An unknown ransomeware group abuses Microsoft certificates to sign malware
Less than two weeks ago, the US Cybersecurity and Infrastructure Security Agency and the FBI issued a joint advisory report about threats of ransomware attacks from a gang called Cuba. The group, which investigators believe actually operates in Russia, has been on a rampage over the past year, increasingly targeting companies and other institutions in the United States and abroad.
New research published today shows that Cuba used Microsoft-certified or approved malware in its attacks. Cuba uses cryptographically signed "drivers" after compromising target systems as part of an effort to disable security scanning tools and modify settings.
Microsoft was recently notified that drivers certified by the Microsoft Windows Hardware Program are being used maliciously used in exploit activity. Microsoft in a security advisory stated that "a few Microsoft Partner Center developer accounts were also involved in submitting malicious drivers to be signed by Microsoft. Such signed malicious drivers would be used to facilitate cyber attack distribution, such as ransomware deployment.
A total of 10 malicious drivers were discovered which were all variants of the original discovery.
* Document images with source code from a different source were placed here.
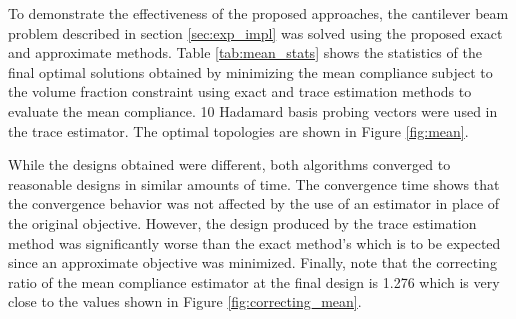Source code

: To demonstrate the effectiveness of the proposed approaches, the cantilever beam problem described in section \ref{sec:exp_impl} was solved using the proposed exact and approximate methods. Table \ref{tab:mean_stats} shows the statistics of the final optimal solutions obtained by minimizing the mean compliance subject to the volume fraction constraint using exact and trace estimation methods to evaluate the mean compliance. 10 Hadamard basis probing vectors were used in the trace estimator. The optimal topologies are shown in Figure \ref{fig:mean}.

While the designs obtained were different, both algorithms converged to reasonable designs in similar amounts of time. The convergence time shows that the convergence behavior was not affected by the use of an estimator in place of the original objective. However, the design produced by the trace estimation method was significantly worse than the exact method's which is to be expected since an approximate objective was minimized. Finally, note that the correcting ratio of the mean compliance estimator at the final design is 1.276 which is very close to the values shown in Figure \ref{fig:correcting_mean}.

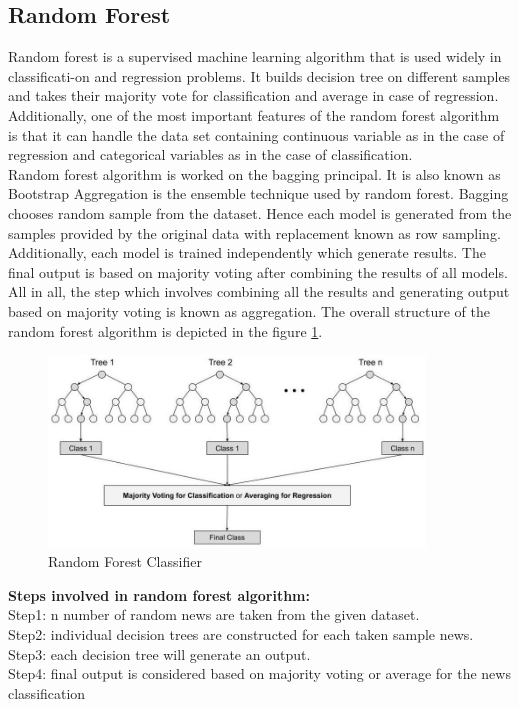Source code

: \subsection{Random Forest}
Random forest is a supervised machine learning algorithm that is used widely in classificati-on and regression problems. It builds decision tree on different samples and takes their majority vote for classification and average in case of regression. Additionally, one of the most important features of the random forest algorithm is that it can handle the data set containing continuous variable as in the case of regression and categorical variables as in the case of classification.\\
Random forest algorithm is worked on the bagging principal. It is also known as Bootstrap Aggregation is the ensemble technique used by random forest. Bagging chooses random sample from the dataset. Hence each model is generated from the samples provided by the original data with replacement known as row sampling. Additionally, each model is trained independently which generate results. The final output is based on majority voting after combining the results of all models. All in all, the step which involves combining all the results and generating output based on majority voting is known as aggregation. The overall structure of the random forest algorithm is depicted in the figure \ref{fig:random_forest}.\\
\begin{figure}[H] 
	\centering 
	\vspace{20pt}\includegraphics[width=10cm]{images/randomforest.jpg}
	\caption{Random Forest Classifier}
	\label{fig:random_forest} 
\end{figure}
\textbf{Steps involved in random forest algorithm:}\\
Step1: n number of random news are taken from the given dataset.\\
Step2: individual decision trees are constructed for each taken sample news.\\
Step3: each decision tree will generate an output.\\
Step4: final output is considered based on majority voting or average for the news classification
These drivers have been showing a concerted effort since at least last July to move up the chain of trust.
Creating a malicious driver from scratch and having it signed by a legal entity with authority is difficult. However, it is incredibly powerful because the driver can basically run any process without question.
Cryptographic software signing is an important validation mechanism that ensures that software has been verified and validated by a trusted party or "certificate authority". However, attackers are always there looking for weaknesses in this infrastructure where they can corrupt or otherwise weaken certificates and abuse the signing process to legitimise their malware.
Google published findings earlier this month that several Android device manufacturers (Samsung and LG) were used to sign malicious Android apps distributed through third-party channels. It appears that at least some of the compromised certificates were used to sign components of the Manuscrypt remote access tool.
"The FBI and CISA previously attributed activity related to the Manuscrypt malware family to North Korean state-sponsored hackers targeting cryptocurrency platforms and exchanges.
In 2022, ransomware attackers will increasingly seek to bypass many, if not most, of the leading vendors endpoint detection and response products," says Sophos' Budd. The security community should be aware of this threat so that extra security measures could be implemented. Additionally, we may see other attackers try to imitate this type of attack.
With so many compromised certificates flying around, it seems that many attackers have already been signalled to switch to this strategy.